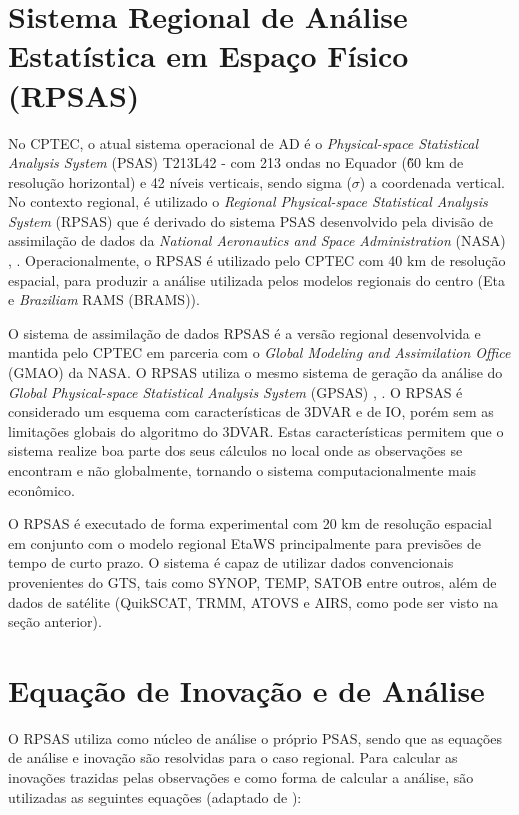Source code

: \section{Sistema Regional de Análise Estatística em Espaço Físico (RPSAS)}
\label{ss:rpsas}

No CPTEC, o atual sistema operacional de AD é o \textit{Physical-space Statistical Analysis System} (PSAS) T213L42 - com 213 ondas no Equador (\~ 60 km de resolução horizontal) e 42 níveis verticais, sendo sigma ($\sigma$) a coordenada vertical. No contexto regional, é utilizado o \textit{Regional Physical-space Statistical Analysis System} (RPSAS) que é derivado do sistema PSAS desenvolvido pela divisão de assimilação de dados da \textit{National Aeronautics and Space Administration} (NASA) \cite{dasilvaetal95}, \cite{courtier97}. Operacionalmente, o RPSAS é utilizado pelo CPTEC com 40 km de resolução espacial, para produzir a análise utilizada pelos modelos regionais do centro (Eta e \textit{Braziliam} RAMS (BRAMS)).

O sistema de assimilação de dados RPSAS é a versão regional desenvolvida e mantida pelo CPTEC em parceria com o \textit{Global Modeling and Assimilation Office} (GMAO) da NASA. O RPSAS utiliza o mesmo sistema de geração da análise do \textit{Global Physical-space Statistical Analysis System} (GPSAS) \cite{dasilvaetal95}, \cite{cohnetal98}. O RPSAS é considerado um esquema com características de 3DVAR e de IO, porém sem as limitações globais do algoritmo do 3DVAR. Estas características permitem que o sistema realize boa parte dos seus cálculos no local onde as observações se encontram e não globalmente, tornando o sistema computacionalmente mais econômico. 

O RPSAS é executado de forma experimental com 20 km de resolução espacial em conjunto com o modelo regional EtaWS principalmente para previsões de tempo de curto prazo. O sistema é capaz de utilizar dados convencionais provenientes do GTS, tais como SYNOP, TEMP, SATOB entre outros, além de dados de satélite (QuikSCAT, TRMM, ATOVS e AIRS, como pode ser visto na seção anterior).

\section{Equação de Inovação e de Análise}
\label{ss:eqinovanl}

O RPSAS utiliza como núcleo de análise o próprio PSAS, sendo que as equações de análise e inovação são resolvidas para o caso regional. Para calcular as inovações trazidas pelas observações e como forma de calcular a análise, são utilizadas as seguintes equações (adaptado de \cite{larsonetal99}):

_ _ _ _ _ _ _

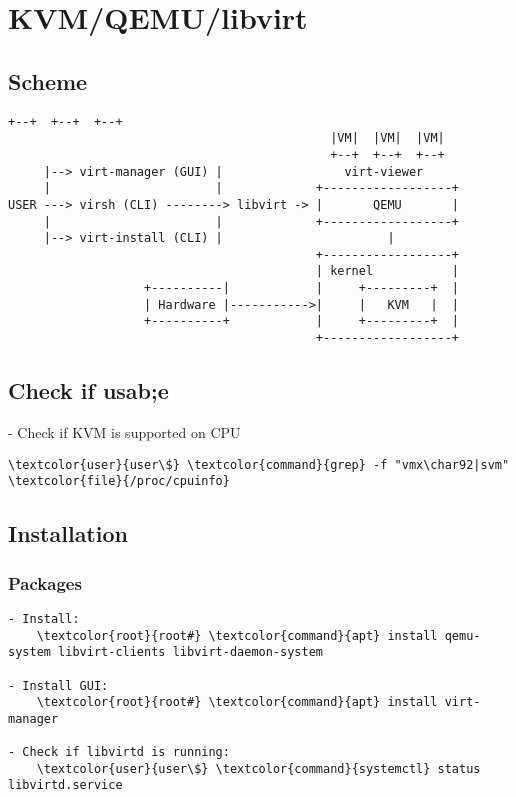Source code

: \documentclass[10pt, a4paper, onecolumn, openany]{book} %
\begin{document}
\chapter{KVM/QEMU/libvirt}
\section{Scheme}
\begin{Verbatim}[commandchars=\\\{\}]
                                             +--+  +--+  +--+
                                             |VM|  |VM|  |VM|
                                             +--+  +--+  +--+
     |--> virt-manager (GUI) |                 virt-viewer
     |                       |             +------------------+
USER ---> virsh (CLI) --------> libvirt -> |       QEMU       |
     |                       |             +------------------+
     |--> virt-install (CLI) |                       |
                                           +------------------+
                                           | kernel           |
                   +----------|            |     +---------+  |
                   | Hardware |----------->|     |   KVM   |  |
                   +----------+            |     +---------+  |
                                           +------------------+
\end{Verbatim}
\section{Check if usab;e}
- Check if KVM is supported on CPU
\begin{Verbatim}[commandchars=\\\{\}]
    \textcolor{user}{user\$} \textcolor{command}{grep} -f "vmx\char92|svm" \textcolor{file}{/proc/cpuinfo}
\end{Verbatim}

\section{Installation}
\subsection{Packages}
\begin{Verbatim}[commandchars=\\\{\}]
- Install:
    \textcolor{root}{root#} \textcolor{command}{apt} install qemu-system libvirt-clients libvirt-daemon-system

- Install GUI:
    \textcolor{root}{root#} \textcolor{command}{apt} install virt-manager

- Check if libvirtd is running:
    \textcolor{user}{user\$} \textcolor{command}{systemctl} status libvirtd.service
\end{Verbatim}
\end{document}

_ _ _ _ _ _ _

-- WHAT TO DO --
A single number is expected: the count of lines in the entries that carry the string "forma".

-- SOLUTION TO THE PROBLEM --
2